De um ou do outro lado e foram muitos. Certamente demasiados.
Poderemos sempre recordá-los-los apelando pessoal ou colectivamente à homenagem, invocando o exemplo e a coragem de alguns pela segurança de todos.
Colectivamente, o mais válido e mais sério esforço, será evitar repetições mas ainda que legislação sobre guerra fosse publicada, como se fiscalizaria, multaria ou penalizaria quem não cumprisse ou pisasse o risco?
Para mim, num eventual regresso à Guiné, uma das prioridades de viagem seria revisitar aquele curso de água com características únicas, de Cacheu até Farim, num irresistível e saracoteante misticismo.
Também nas recordações em que me envolvo sempre que o revejo, ainda que apenas em fotografia.

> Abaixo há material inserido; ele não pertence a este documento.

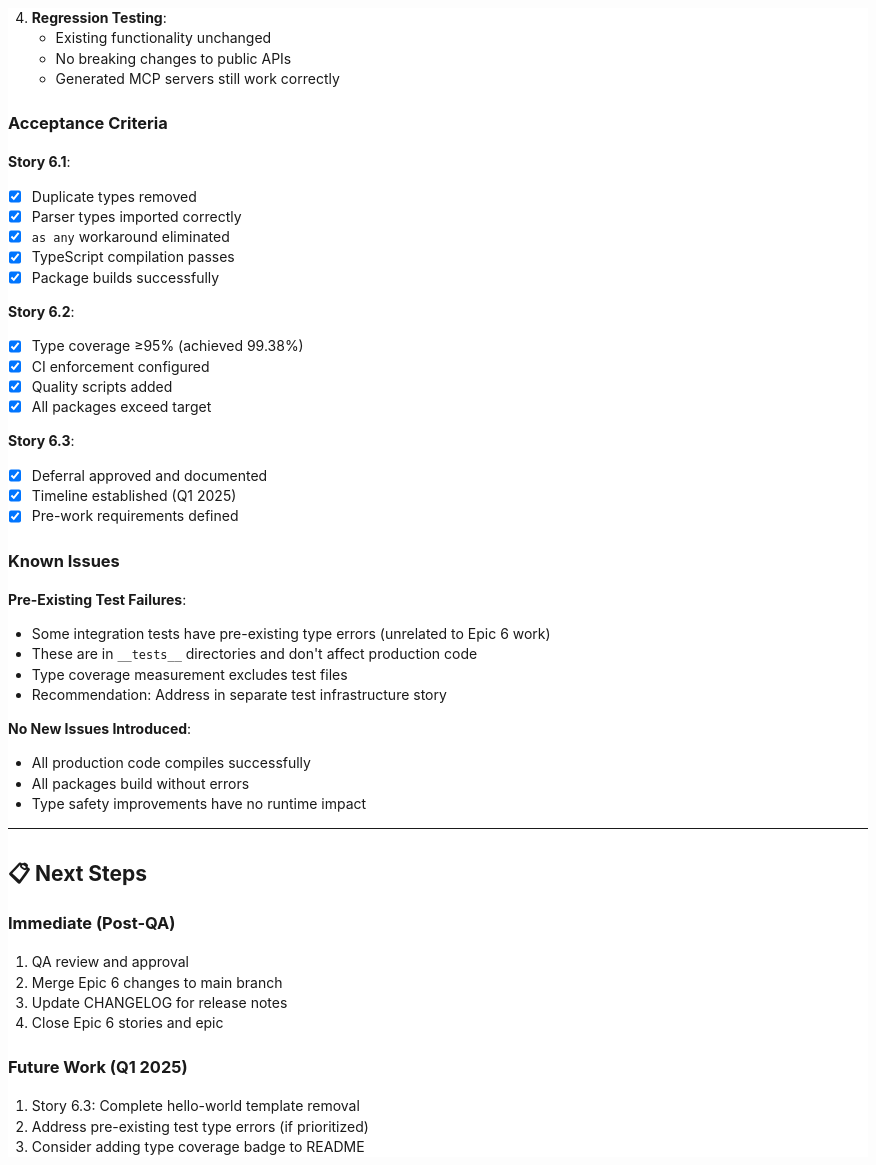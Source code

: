 4. **Regression Testing**:
   - Existing functionality unchanged
   - No breaking changes to public APIs
   - Generated MCP servers still work correctly

### Acceptance Criteria

**Story 6.1**:
- [x] Duplicate types removed
- [x] Parser types imported correctly
- [x] `as any` workaround eliminated
- [x] TypeScript compilation passes
- [x] Package builds successfully

**Story 6.2**:
- [x] Type coverage ≥95% (achieved 99.38%)
- [x] CI enforcement configured
- [x] Quality scripts added
- [x] All packages exceed target

**Story 6.3**:
- [x] Deferral approved and documented
- [x] Timeline established (Q1 2025)
- [x] Pre-work requirements defined

### Known Issues

**Pre-Existing Test Failures**:
- Some integration tests have pre-existing type errors (unrelated to Epic 6 work)
- These are in `__tests__` directories and don't affect production code
- Type coverage measurement excludes test files
- Recommendation: Address in separate test infrastructure story

**No New Issues Introduced**:
- All production code compiles successfully
- All packages build without errors
- Type safety improvements have no runtime impact

---

## 📋 Next Steps

### Immediate (Post-QA)
1. QA review and approval
2. Merge Epic 6 changes to main branch
3. Update CHANGELOG for release notes
4. Close Epic 6 stories and epic

### Future Work (Q1 2025)
1. Story 6.3: Complete hello-world template removal
2. Address pre-existing test type errors (if prioritized)
3. Consider adding type coverage badge to README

O curso de água com um leito de perfil em U na quase totalidade da extensão e para montante de S. Vicente, embora com açoreamentos pontuais, permitia aquilo que não conheço em nenhures ou seja, navegação com calado de 2,20 m quase a roçar as pernadas do alto tarrafo, como se de um canal se tratasse.
Em algumas zonas diria mesmo a escafear as antenas de comunicações e, com algumas tangentes mal calculadas, até a deixar lá algumas de recordação.
Nestas condições de navegação, forçoso será reconhecer que em alguns locais, para nós representadas pelas abertas na frondosa vegetação dos mangais, lalas, matas, resumidamente tudo o que não fosse o habitual e muito amigável tarrafo, funcionando como um muro de protecção, representava uma excessiva e perigosa exposição a ataques dos nossos amigos de pêto à época.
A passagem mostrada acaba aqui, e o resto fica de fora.